Question

How do you factor \[4{x^2} - 16\] ?

Answer 1

Hint: We can solve this using algebraic identities. We use the identity \[{a^2} - {b^2} = (a - b)(a + b)\] to solve the given problem. We can see that 4 and 16 are perfect squares. We can convert the given problem into \[{a^2} - {b^2}\] , since the square of 2 is 4 and square of 4 is 16.

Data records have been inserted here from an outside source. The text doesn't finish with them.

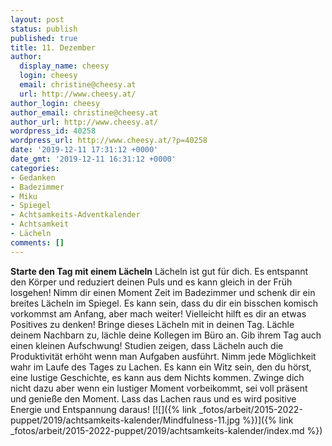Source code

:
 ```yaml
---
layout: post
status: publish
published: true
title: 11. Dezember
author:
  display_name: cheesy
  login: cheesy
  email: christine@cheesy.at
  url: http://www.cheesy.at/
author_login: cheesy
author_email: christine@cheesy.at
author_url: http://www.cheesy.at/
wordpress_id: 40258
wordpress_url: http://www.cheesy.at/?p=40258
date: '2019-12-11 17:31:12 +0000'
date_gmt: '2019-12-11 16:31:12 +0000'
categories:
- Gedanken
- Badezimmer
- Miku
- Spiegel
- Achtsamkeits-Adventkalender
- Achtsamkeit
- Lächeln
comments: []
---
```

 **Starte den Tag mit einem Lächeln**
Lächeln ist gut für dich. Es entspannt den Körper und reduziert deinen Puls und es kann gleich in der Früh losgehen! Nimm dir einen Moment Zeit im Badezimmer und schenk dir ein breites Lächeln im Spiegel. Es kann sein, dass du dir ein bisschen komisch vorkommst am Anfang, aber mach weiter! Vielleicht hilft es dir an etwas Positives zu denken!
Bringe dieses Lächeln mit in deinen Tag. Lächle deinem Nachbarn zu, lächle deine Kollegen im Büro an. Gib ihrem Tag auch einen kleinen Aufschwung! Studien zeigen, dass Lächeln auch die Produktivität erhöht wenn man Aufgaben ausführt.
Nimm jede Möglichkeit wahr im Laufe des Tages zu Lachen. Es kann ein Witz sein, den du hörst, eine lustige Geschichte, es kann aus dem Nichts kommen. Zwinge dich nicht dazu aber wenn ein lustiger Moment vorbeikommt, sei voll präsent und genieße den Moment.
Lass das Lachen raus und es wird positive Energie und Entspannung daraus!
[![]({% link _fotos/arbeit/2015-2022-puppet/2019/achtsamkeits-kalender/Mindfulness-11.jpg %})]({% link _fotos/arbeit/2015-2022-puppet/2019/achtsamkeits-kalender/index.md %})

Complete step-by-step answer:
Given, \[4{x^2} - 16\]
We can rewrite it as \[ = {2^2}.{x^2} - {4^2}\]
 \[ = {(2x)^2} - {4^2}\] .
That is it is in the form \[{a^2} - {b^2}\] , where \[a = 2x\] and \[b = 4\] .
We have the formula \[{a^2} - {b^2} = (a - b)(a + b)\] .
Then above becomes,
 \[ = (2x - 4)(2x + 4)\] . These are the factors of the \[4{x^2} - 16\] .
We can find the root of the polynomial by equating the obtained factors to zero. That is
 \[ \Rightarrow (2x - 4)(2x + 4) = 0\]
Using the zero product principle, that is of ab=0 then a=0 or b=0.using this we get,
 \[ \Rightarrow 2x - 4 = 0\] and \[2x + 4 = 0\] .
 \[ \Rightarrow 2x = 4\] and \[2x = - 4\] .
 \[ \Rightarrow x = \dfrac{4}{2}\] and \[x = - \dfrac{4}{2}\] .
 \[ \Rightarrow x = 2\] and \[x = - 2\]
This is the roots of the given polynomial.
We know that on the x-axis, the value of y is zero so the roots of an equation are the points on the x-axis that is the roots are simply the x- intercept.
So, the correct answer is “(2x - 4)(2x + 4)”.

Note: Since the given equation is a polynomial. The highest exponent of the polynomial in a polynomial equation is called its degree. A polynomial equation has exactly as many roots as its degree. Here the degree is 2. Hence it is called a quadratic equation. (We know the quadratic equation is of the form \[a{x^2} + bx + c = 0\] , in our problem coefficient of ‘x’ is zero) Hence, we have two roots or two factors.